Despite the fact that Catastrophic Plate Tectonics is an abstract, geophysical model (i.e. difficult to grasp or critique by the layman—myself included), one can ask whether it accurately predicts the relevant evidence. For example, how does Catastrophic Plate Tectonics explain the isotopic data presented above from the Lesser Antilles? How did the South American continent crystallize from molten rock (a slow process in itself), decay radioactively to produce distinct Nd, Sr, and Pb isotopic values (a 2.5 billion-year process), deform structurally (to form major river basins like the Orinoco), weather extensively (to fill the North Atlantic basin with fine-grained sediment, which typically needs thousands of years to settle at the ocean bottom), and yet be covered with miles of Phanerozoic sediments? When the big picture is considered as a whole, the YEC mentality becomes a fleeting illusion.

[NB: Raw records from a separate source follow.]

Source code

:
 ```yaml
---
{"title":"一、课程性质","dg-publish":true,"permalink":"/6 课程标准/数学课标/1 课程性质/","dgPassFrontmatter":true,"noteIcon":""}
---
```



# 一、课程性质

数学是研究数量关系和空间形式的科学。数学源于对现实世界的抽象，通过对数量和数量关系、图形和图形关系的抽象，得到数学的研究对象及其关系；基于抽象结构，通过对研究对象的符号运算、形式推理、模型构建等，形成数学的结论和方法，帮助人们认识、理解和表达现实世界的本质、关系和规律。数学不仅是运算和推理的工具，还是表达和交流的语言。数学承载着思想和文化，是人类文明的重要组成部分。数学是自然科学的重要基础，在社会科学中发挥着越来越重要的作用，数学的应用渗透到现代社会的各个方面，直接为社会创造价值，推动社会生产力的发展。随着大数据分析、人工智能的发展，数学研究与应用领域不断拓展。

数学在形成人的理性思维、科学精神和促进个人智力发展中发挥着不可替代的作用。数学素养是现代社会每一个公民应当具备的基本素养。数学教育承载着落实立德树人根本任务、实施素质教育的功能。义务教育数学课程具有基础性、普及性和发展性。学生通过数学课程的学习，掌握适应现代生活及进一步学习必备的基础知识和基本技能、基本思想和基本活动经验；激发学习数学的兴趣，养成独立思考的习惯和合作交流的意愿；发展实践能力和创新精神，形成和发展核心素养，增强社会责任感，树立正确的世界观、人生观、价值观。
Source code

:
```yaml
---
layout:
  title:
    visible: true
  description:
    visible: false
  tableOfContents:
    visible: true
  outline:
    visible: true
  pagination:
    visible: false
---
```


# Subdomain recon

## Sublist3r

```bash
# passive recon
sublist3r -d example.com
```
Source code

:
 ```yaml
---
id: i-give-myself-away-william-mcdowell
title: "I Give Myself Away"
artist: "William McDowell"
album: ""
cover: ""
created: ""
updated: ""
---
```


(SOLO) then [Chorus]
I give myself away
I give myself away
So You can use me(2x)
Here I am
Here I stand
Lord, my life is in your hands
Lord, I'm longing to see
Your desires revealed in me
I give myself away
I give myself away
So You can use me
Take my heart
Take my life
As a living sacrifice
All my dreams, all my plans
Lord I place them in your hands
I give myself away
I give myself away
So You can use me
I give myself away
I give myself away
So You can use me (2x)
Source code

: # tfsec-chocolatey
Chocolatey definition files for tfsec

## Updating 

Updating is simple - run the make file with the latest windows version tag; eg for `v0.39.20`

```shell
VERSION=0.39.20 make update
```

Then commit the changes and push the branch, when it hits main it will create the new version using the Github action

Radiogenic isotope data from the Lesser Antilles arc seem to indicate that oceanic sediments have long been weathering out of the Orinoco River watershed, subducted beneath the Caribbean Plate, and melted and incorporated into the magma that produced the idyllic islands of the eastern Caribbean. Radiometric dating of volcanic rocks and oceanic crust corroborate the picture interpreted from radiogenic isotope data (Fig. 2), and are even predicted by modern rates of subduction and distance from the trench to the spreading center. The Beryllium-10 method (which I will discuss in a later post) provides an additional test to determine that the process of subduction occurred over several million years rather than several hundred.

Catastrophic Plate Tectonics and YEC cannot account for the isotope trends in volcanic arcs, because they provide no mechanism by which distinct isotopic signatures form in a matter of hundreds or thousands of years. Furthermore, these paradigms cannot explain the origin of massive amounts of continentally derived sediment, which were subducted beneath oceanic plates before the modern tectonic picture formed (i.e. before the Flood). I will return to this point in the next post when I discuss Dr. Andrew Snelling's article entitled "The Relevance of Rb-Sr, Sm-Nd, and Pb-Pb Isotope Systematics to Elucidation of the Genesis and History of Recent Andesite Flows at Mt. Ngauruhoe, New Zealand, and the Implications for Radioisotopic Dating", in which he cunningly misrepresents the geochemical methods employed to understanding volcanic arc systems.

If this post was sensible to you, his errors will be obvious.


References Cited:


Carpentier, M., Chauvel, C., and Mattielli, N., 2008, Pb–Nd isotopic constraints on sedimentary input into the Lesser Antilles arc system: Earth and Planetary Science Letters, v. 272, p. 199–211.

Labanieh, S., Chauvel, C., Germa, A., Quidelleur, X., and Lewin, E., 2010, Isotopic hyperbolas constrain sources and processes under the Lesser Antilles arc: Earth and Planetary Science Letters, v. 298, p. 35–46.

White, W.M., Dupre, B., and Vidal, P., 1985, Isotope and trace element geochemistry of sediments from the Demerara Plain region, Atlantic Ocean: Geochimica et Cosmochimica Acta, v. 49, p. 1875-1886.